Spotting the important sources of error
You should be able to distinguish between significant errors and insignificant ones. For example, a change in room temperature could have a significant effect on the rate of transpiration (Investigation 4) but it would not have any effect at all on the number of stomata on the upper and lower surface of a leaf (investigation 3).
Another thing to consider is how well a variable has been controlled. If you were doing an enzyme investigation using a water bath to control temperature, then you should try to be realistic in estimating how much the temperature might have varied by. If you were using a high-quality, electronically controlled water bath, then it probably did not vary much, but if you were using a beaker and Bunsen burner then it is likely that temperature variations could indeed be significant.
Tips
During your course:
• Every time you do an investigation, work out and write down the uncertainty in all the types of measurement that you make.
• Every time you do an investigation, think carefully about any errors that may be die to lack of control of variables - which ones might genuinely be significant!
Inthe exam:
• If you are asked about an investigation that seems familiar. It is tempting just to try to recall what the main errors were in the investigation that you did before. This is not a good idea, because the investigation in the exam may not be quite the same. Always think about the actual investigation in the examination question, and think through what the significant sources of error are.
Suggesting improvements
You may be asked to suggest how the investigation you have just done, or an investigation that has been described, could be improved. Your improvements should be aimed at getting more valid or reliable results to the question that the investigation was trying to answer - do not suggest improvements that would mean you would now be trying to answer a different question. For example, if you were doing an investigation to investigate the effect of leaf area on the rate of transpiration, don't suggest doing something to find out the effect of the wind speed on the rate of transpiration.
The improvements you suggest could include controlling certain variables that were not controlled, or controlling them more effectively. For example, you may suggest that the investigation could be improved by controlling temperature. To earn a mark, you must also say how you would control it, for example by placing sets of test-tubes in a thermostatically controlled water bath.

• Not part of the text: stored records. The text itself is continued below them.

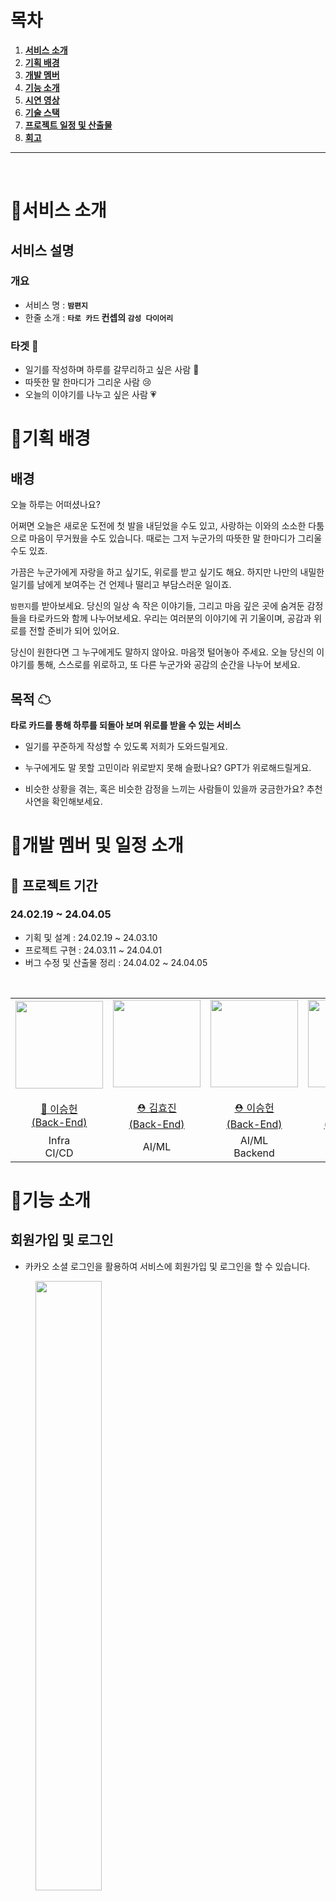 # 목차

1. [**서비스 소개**](#💌서비스-소개)
2. [**기획 배경**](#💌기획-배경)
3. [**개발 멤버**](#💌개발-멤버-및-일정-소개)
4. [**기능 소개**](#💌기능-소개)
5. [**시연 영상**](#💌시연-영상)
6. [**기술 스택**](#💌기술-스택)
7. [**프로젝트 일정 및 산출물**](#💌프로젝트-산출물)
8. [**회고**](#💌회고)
   <br/>

---

<br/>

# 💌서비스 소개

## 서비스 설명

### 개요

- 서비스 명 : **`밤편지`**
- 한줄 소개 : **`타로 카드` 컨셉의 `감성 다이어리`**

### 타겟 🎯

- 일기를 작성하며 하루를 갈무리하고 싶은 사람 📝
- 따뜻한 말 한마디가 그리운 사람 😢
- 오늘의 이야기를 나누고 싶은 사람 💗

# 💌기획 배경

## 배경

오늘 하루는 어떠셨나요?

어쩌면 오늘은 새로운 도전에 첫 발을 내딛었을 수도 있고, 사랑하는 이와의 소소한 다툼으로 마음이 무거웠을 수도 있습니다. 때로는 그저 누군가의 따뜻한 말 한마디가 그리울 수도 있죠.

가끔은 누군가에게 자랑을 하고 싶기도, 위로를 받고 싶기도 해요. 하지만 나만의 내밀한 일기를 남에게 보여주는 건 언제나 떨리고 부담스러운 일이죠.

`밤편지`를 받아보세요. 당신의 일상 속 작은 이야기들, 그리고 마음 깊은 곳에 숨겨둔 감정들을 타로카드와 함께 나누어보세요. 우리는 여러분의 이야기에 귀 기울이며, 공감과 위로를 전할 준비가 되어 있어요.

당신이 원한다면 그 누구에게도 말하지 않아요. 마음껏 털어놓아 주세요. 오늘 당신의 이야기를 통해, 스스로를 위로하고, 또 다른 누군가와 공감의 순간을 나누어 보세요.

## 목적 ☁

**타로 카드를 통해 하루를 되돌아 보며 위로를 받을 수 있는 서비스**

- 일기를 꾸준하게 작성할 수 있도록 저희가 도와드릴게요.

- 누구에게도 말 못할 고민이라 위로받지 못해 슬펐나요? GPT가 위로해드릴게요.

- 비슷한 상황을 겪는, 혹은 비슷한 감정을 느끼는 사람들이 있을까 궁금한가요? 추천 사연을 확인해보세요.

# 💌개발 멤버 및 일정 소개

## 📆 프로젝트 기간

### 24.02.19 ~ 24.04.05

- 기획 및 설계 : 24.02.19 ~ 24.03.10
- 프로젝트 구현 : 24.03.11 ~ 24.04.01
- 버그 수정 및 산출물 정리 : 24.04.02 ~ 24.04.05

<br />

<table>
    <tr>
        <td height="140px" align="center"> <a href="https://github.com/heon118">
            <img src="https://avatars.githubusercontent.com/heon118" width="140px" /> <br><br> 👑 이승헌 <br>(Back-End) </a> <br></td>
        <td height="140px" align="center"> <a href="https://github.com/hyojin030">
            <img src="https://avatars.githubusercontent.com/hyojin030" width="140px" /> <br><br> ⛑ 김효진 <br>(Back-End) </a> <br></td>
        <td height="140px" align="center"> <a href="https://github.com/olrlobt">
            <img src="https://avatars.githubusercontent.com/olrlobt" width="140px" /> <br><br> ⛑ 이승헌 <br>(Back-End) </a> <br></td>
        <td height="140px" align="center"> <a href="https://github.com/youngkimi">
            <img src="https://avatars.githubusercontent.com/youngkimi" width="140px" /> <br><br> ⛑ 김영섭 <br>(Back-End) </a> <br></td>
        <td height="140px" align="center"> <a href="https://github.com/lainlnya">
            <img src="https://avatars.githubusercontent.com/lainlnya" width="140px" /> <br><br> ⛑ 김예림 <br>(Front-End) </a> <br></td>
        <td height="140px" align="center"> <a href="https://github.com/NamjunKim12">
            <img src="https://avatars.githubusercontent.com/NamjunKim12" width="140px" /> <br><br> ⛑ 김남준 <br>(Front-End) </a> <br></td>
    </tr>
    <tr>
        <td align="center">Infra<br/>CI/CD</td>
        <td align="center">AI/ML</td>
        <td align="center">AI/ML<br/>Backend</td>
        <td align="center">Backend</td>
        <td align="center">Frontend</td>
        <td align="center">Frontend</td>
    </tr>
</table>

# 💌기능 소개

## 회원가입 및 로그인

- 카카오 소셜 로그인을 활용하여 서비스에 회원가입 및 로그인을 할 수 있습니다.

<figure>
  <img src="./assets/gif/로그인.gif" align="center" width="50%" />
</figure>

## 메인화면 및 오늘의 일기 쓰기

- 메인 화면에서 유저가 뽑은 타로카드를 좌우로 스와이프하여 확인할 수 있습니다.
- 가장 아래 안내 멘트와 뒤집혀진 카드의 개수를 통해 현재 어디까지 카드를 뽑았는지 확인할 수 있습니다.
- 과거카드의 경우 최초 로그인이거나, 28일 내에 뽑지 않았다면 뽑을 수 있습니다.
- 오늘 일기를 작성하지 않은 유저라면 일기를 작성할 수 있습니다.
- 사연의 공개 여부를 클릭할 수 있습니다.
- 오늘의 일기를 저장하면 일기의 감정을 분석하여 뽑힌 카드를 받을 수 있습니다.

<figure>
  <img src="./assets/gif/일기쓰기.gif" align="center" width="50%" />
</figure>

## OPEN AI의 하루 코멘트

- 오늘 작성한 일기와 3장의 카드를 종합하여 OPEN AI가 전해준 하루의 코멘트를 받을 수 있습니다.

<figure>
  <img src="./assets/gif/GPT코멘트.gif" align="center" width="50%" />
</figure>

## 사연 추천 받기 기능

- 내가 쓴 일기를 바탕으로 나와 비슷한 카드를 뽑은 사람의 사연을 추천 받을 수 있습니다.
- 추천 사연을 스크랩 버튼을 통해 스크랩할 수 있습니다.
- 양쪽 `<` `>` 버튼을 통해 다른 사연을 확인할 수 있습니다.
<figure>
  <img src="./assets/gif/추천사연.gif" align="center" width="50%" />
</figure>

## 스크랩 확인 기능

- 추천 사연에서 스크랩한 사연을 확인할 수 있다.
- 스크랩한 사연은 스크랩 버튼을 통해 스크랩 상태를 바꿀 수 있다.

<figure>
  <img src="./assets/gif/스크랩.gif" align="center" width="50%"/>
</figure>

## 채팅방입장 및 채팅 기능

- 채팅방은 과거 카드, 현재 카드, 미래 카드 총 3개의 방이 존재하며, 드래그하여 해당 방을 선택할 수 있다.
- 해당 일자에 뽑은 카드를 통해 해당 카드의 채팅 방에 입장할 수 있다.
- 해당 일자의 채팅은 같은 카드를 뽑은 사람만 참여할 수 있으며, 일기쓰기가 끝나는 새벽 4시에 채팅 내용은 모두 초기화된다.

<figure class="half">
  <img src='./assets/gif/채팅방입장.gif' align='left' width="50%"/>
  <img src='./assets/gif/채팅.gif' align='right' width="50%"/>
</figure>

## 알림 확인 기능

- 일기 작성했을 경우, AI의 코멘트와 추천 사연이 도착했을 경우 팝업알림으로 확인할 수 있다.
- 팝업 알림을 확인하지 못했을 경우, 해당 페이지에서 확인할 수 있다.
- 확인하지 못한 알림이 있을 경우, 노란색 점으로 알림을 확인할 수 있다.
- x 버튼 클릭으로 알림을 삭제할 수 있다.
- AI의 코멘트 알림을 누르면 메인 페이지로 이동하고, 당일에 한해 추천 사연을 클릭했을 때 추천 사연 페이지로 이동할 수 있다.

<figure>
  <img src="./assets/gif/알림.gif" align="center" width="50%"/>
</figure>

## 닉네임 변경 및 로그아웃 기능

- 닉네임 변경 버튼을 클릭해 닉네임 변경이 가능하다.
- 처음에 배정받은 내 이미지를 확인할 수 있다.
- 로그아웃 버튼을 통해 로그아웃을 할 수 있다.

<figure>
  <img src="./assets/gif/로그아웃 및 프로필.gif" align="center" width="50%"/>
</figure>

# 💌기술 스택

## 1. 타로카드 추천

![타로카드추천](./assets/image/타로카드추천.JPG)

사용자가 입력한 일기를 KoSBERT 모델을 통하여 768차원의 임베딩 벡터 값으로 나타냅니다.
타로카드를 나타내는 5개의 키워드 역시 같은 방법으로 각각 768차원의 임베딩 벡터 값으로 나타냅니다.
일기와 타로카드의 키워드를 코사인 유사도를 통해 유사한 정도를 수치화 합니다.
5개의 유사도를 평균+최대값이 가장 높은 카드를 선정하여 일기를 대표하는 타로카드로 추천합니다.

## 2. 비슷한 일기 추천

![일기추천](./assets/image/일기추천.JPG)

사용자가 입력한 일기를 KoSBERT 모델을 통하여 768차원의 임베딩 벡터 값으로 나타냅니다.
타로카드를 나타내는 5개의 키워드 역시 같은 방법으로 각각 768차원의 임베딩 벡터 값으로 나타냅니다.
일기와 타로카드의 키워드를 코사인 유사도를 통해 유사한 정도를 수치화 합니다.
5개의 유사도를 평균+최대값이 가장 높은 카드를 선정하여 일기를 대표하는 타로카드로 추천합니다.

## 3. 개발 환경

<img src="https://img.shields.io/badge/Java-ED8B00?style=for-the-badge&logo=openjdk&logoColor=white" style="height : auto; margin-left : 10px; margin-right : 10px;"/> <img src="https://img.shields.io/badge/Spring Boot-6DB33F?style=for-the-badge&logo=Spring Boot&logoColor=white" style="height : auto; margin-left : 10px; margin-right : 10px;"/> <img src="https://img.shields.io/badge/python-3670A0?style=for-the-badge&logo=python&logoColor=ffdd54" style="height : auto; margin-left : 10px; margin-right : 10px;"/> <img src="https://img.shields.io/badge/FastAPI-005571?style=for-the-badge&logo=fastapi" style="height : auto; margin-left : 10px; margin-right : 10px;"/> <img src="https://img.shields.io/badge/Spring Security-6DB33F?style=for-the-badge&logo=Spring Security&logoColor=white" style="height : auto; margin-left : 10px; margin-right : 10px;"/> <img src="https://img.shields.io/badge/JSON Web Tokens-000000?style=for-the-badge&logo=JSON Web Tokens&logoColor=white" style="height : auto; margin-left : 10px; margin-right : 10px;"/> <img src="https://img.shields.io/badge/Gradle-02303A?style=for-the-badge&logo=Gradle&logoColor=white" style="height : auto; margin-left : 10px; margin-right : 10px;"/> <br/> <img src="https://img.shields.io/badge/Amazon EC2-569A31?style=for-the-badge&logo=Amazon EC2&logoColor=white" style="height : auto; margin-left : 10px; margin-right : 10px;"/> <img src="https://img.shields.io/badge/Amazon S3-569A31?style=for-the-badge&logo=Amazon S3&logoColor=white" style="height : auto; margin-left : 10px; margin-right : 10px;"/> <img src="https://img.shields.io/badge/Nginx-009639?style=for-the-badge&logo=NGINX&logoColor=white" style="height : auto; margin-left : 10px; margin-right : 10px;"/> <img src="https://img.shields.io/badge/Docker-2496ED?style=for-the-badge&logo=Docker&logoColor=white" style="height : auto; margin-left : 10px; margin-right : 10px;"/> <img src="https://img.shields.io/badge/Jenkins-D24939?style=for-the-badge&logo=Jenkins&logoColor=white" style="height : auto; margin-left : 10px; margin-right : 10px;"/> <img src="https://img.shields.io/badge/Ubuntu-E95420?style=for-the-badge&logo=Ubuntu&logoColor=white" style="height : auto; margin-left : 10px; margin-right : 10px;"/> <img src="https://img.shields.io/badge/mySql-007ec6?style=for-the-badge&logo=mySql&logoColor=white" style="height : auto; margin-left : 10px; margin-right : 10px;"/> <img src="https://img.shields.io/badge/Redis-DC382D?style=for-the-badge&logo=redis&logoColor=white" style="height : auto; margin-left : 10px; margin-right : 10px;"/> <br/>
<img src="https://img.shields.io/badge/typescript-3178C6?style=for-the-badge&logo=typescript&logoColor=white" style="height : auto; margin-left : 10px; margin-right : 10px;"/>
<img src="https://img.shields.io/badge/next.js-000000?style=for-the-badge&logo=nextdotjs&logoColor=white" style="height : auto; margin-left : 10px; margin-right : 10px;"/> <img src="https://img.shields.io/badge/zustand-764ABC?style=for-the-badge&logo=react&logoColor=white" style="height : auto; margin-left : 10px; margin-right : 10px;"/> <img src="https://img.shields.io/badge/Node.js-339939?style=for-the-badge&logo=Node.js&logoColor=white" style="height : auto; margin-left : 10px; margin-right : 10px;"/> <img src="https://img.shields.io/badge/Scss-cc6699?style=for-the-badge&logo=sass&logoColor=white" style="height : auto; margin-left : 10px; margin-right : 10px;"/> <img src="https://img.shields.io/badge/react query-F73F51?style=for-the-badge&logo=react query&logoColor=white" style="height : auto; margin-left : 10px; margin-right : 10px;"/> <img src="https://img.shields.io/badge/Jira-0052CC?style=for-the-badge&logo=Jira&logoColor=white" style="height : auto; margin-left : 10px; margin-right : 10px;"/> <img src="https://img.shields.io/badge/GitLab-FCA121?style=for-the-badge&logo=GitLab&logoColor=white" style="height : auto; margin-left : 10px; margin-right : 10px;"/> <br/>

# 💌프로젝트 산출물

## 프로젝트 진행

### 1. Git flow

---

- Git flow 사용을 위해 우아한 형제들의 [gitflow](https://techblog.woowahan.com/2553/)을 참고했습니다.
- 최종 `master`브랜치에서 프론트엔드와 백엔드의 작업공간을 나누어 `develop`, `dev-front` 두 하위 브랜치를 각각 분기하여 작업합니다.
- 긴급한 버그발생시 `hotfix`를 수행할 브랜치 또한 따로 분기하였습니다.
- `develop` 브랜치의 작업 내용을 QA하며 수정할 `release` 브랜치를 분기하여 작업하였습니다.

`commit message`는 git hooks 파일을 활용해 `feature/[지라티켓번호]-[기능명(영어)]`로 통일하여 작성했습니다.<br>

### 2. Jira

---

매주 월요일 오전 금주의 진행 이슈를 백로그에 등록했습니다. 전주에 완료하지 못한 이슈나, 앞으로 진행할 이슈들을 추가하였습니다.

- 에픽은 몇 번의 스프린트가 요구되는 큰 업무 덩어리로, `프로젝트 기획/프로젝트 설계/유저 서비스/다이어리 서비스/추천 서비스/인프라`의 6개 분류로 구성했습니다.
- 스토리는 유저의 요구사항을 명시하는 역할로, 명확한 전달을 위하여 `[BE][경매] 유저는 경매 입찰을 통해 물건을 구매할 수 있다.`와 같이 작성했습니다.
- 작업현황을 지라에 반영함으로써 각 팀원이 어떤 작업을 하고있는지, 일정에 딜레이가 있는지 파악하여 애자일 원칙을 준수하고자 노력했습니다.<br>

## 프로젝트 설계

### 1. Figma

[![figma](./assets/image/figma.png)](https://www.figma.com/file/QkvXoQ8tU6SJqGmFpRw24H/%EB%B0%A4%ED%8E%B8%EC%A7%80?type=design&node-id=0-1&mode=design&t=8kVHN06rz2Zyp7cj-0)
<br>

### 2. ERD

![erd](./assets/image/ERD.png)
<br>

### 3. Architecture

![architecture](./assets/image/architecture.png)

### 3. API 문서

[![api](./assets/image/API명세.png)](https://acoustic-waiter-143.notion.site/API-ef4fbd209fbf45ec8f2b6c2c2e9d4526)

### 4. 포팅 매뉴얼

[포팅 매뉴얼](./assets/porting-manual.md)

# 💌회고

- [이승헌(팀장)](https://github.com/heon118) : 팀장으로써 기술적인 부분에서 도움을 주지 못해서 아쉬운 생각이 있었습니다. 백엔드와 빅데이터를 도와주며 함께 공부하고 싶었는데 생각보다 배포가 오래 걸려 그렇게 하지 못한 것이 아쉽고 팀원들에게 미안했습니다. 팀원들이 개발하기 더 편한 환경으로 배포해주지 못했기에 이런 부분을 공부해봐야겠다는 생각을 했습니다.
- [김효진](https://github.com/hyojin030) : 관심 있던 추천 시스템에 대해 배우고 구현해 볼 수 있어서 좋은 경험이었습니다. 일기를 추천한다는 주제가 흔치 않아 고민하는 시간이 길었지만, 그만큼 평범하지 않아 즐거운 과정이었습니다. 기회가 된다면 사용자의 데이터를 받아 더 맞춤화된 추천으로 만족도 높은 서비스를 개발해 보고 싶습니다.
- [이승헌](https://github.com/olrlobt) : 새로운 기술들에 많이 도전하면서 배움이 많았던 프로젝트였습니다. Fast API, ANNOY 알고리즘, KoSBERT, GPT 파인튜닝 등 다양한 기술에 많이 도전하며 부딪히면서 성장했던 기간이었습니다. 이 프로젝트에서 많은 도전을 한 덕분에, 앞으로 새로운 기술을 만나게 되어도 두려워하지 않을 자신이 생겼습니다. 한 가지 아쉬운 점은 JIRA 사용을 적극적으로 하지 않았다는 점입니다. 일정이 하나 둘 밀리기 시작하면서 처음 기획가 달라진 부분이 많이 보여서 아쉽습니다. 다음에는 일정 관리에 더욱 몰두하겠습니다.
- [김영섭](https://github.com/youngkimi) : 아직 엉성한 부분이 많아 차근차근 개선해나가야할 것 같습니다. 초기 기획했던 것보다는 프로젝트 사이즈가 많이 줄어들어 아쉽습니다. 기획적으로 보다 완성도 있는 프로젝트를 위한 몇 가지 기능을 추가하고, 단위 테스트 작성과 안정적 서비스 제공, 성능 개선을 위한 리팩토링 작업이 필요하겠다는 생각이 듭니다.
- [김예림](https://github.com/lainlnya) : 마지막에 시간에 쫓겨 최적화를 하지 못한 점이 아쉬웠습니다. 또한 타로카드가 뽑혀질 때 로딩 시간 없이 카드가 갑작스럽게 뽑히는 느낌이 들어 사용자 경험 향상을 위해 개선해보고 싶다는 생각이 들었습니다.
  프론트엔드 팀원과 코드리뷰를 하며 진행하면 서로의 부분을 디버깅하거나, 구조를 일관성있게 유지하는 것에 도움이 되지 않았을까 하는 아쉬움이 남았습니다. 다음 번에는 코드리뷰를 도입하여 서로의 코드에 대해 피드백을 갖는 시간이 있었으면 좋을 것 같습니다.
- [김남준](https://github.com/NamjunKim12) : 프로젝트에 도입할 기술에 대해 공부하며 근거있는 기술을 선정하기 위해 노력했고, useEffect 의 생명주기에 관련된 트러블 슈팅 과정에서 기술의 작동원리를 더 잘 파악해야겠다는 생각이 들었습니다.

You could also suggest using better methods of measurement. For example, you might suggest using a colorimeter to measure depth of colour, rather than using your eyes and a colour scale.
It is almost always a good idea to do several repeats in your investigation and then calculate a mean of your results. For example, if you are measuring the effect of light intensity on the rate of transpiration, then you could take three sets of readings for the volume of water taken up by your leafy shoot in one minute at a particular light intensity. The mean of these results is more likely to give you the true value of the rate of transpiration than anyone individual result.
Tips
During your course:
• If time allows, try to do at least two (and possibly three) repeats when you do an investigation.
• As you do an investigation, be thinking all the time about how reliable or accurate your measurements and readings are. Think about what you would like to be able to do to improve their reliability or accuracy.
In the exam:
• Be very precise in suggesting how you could improve the investigation - for example, don't just say you would control a particular variable, but say how you would control it.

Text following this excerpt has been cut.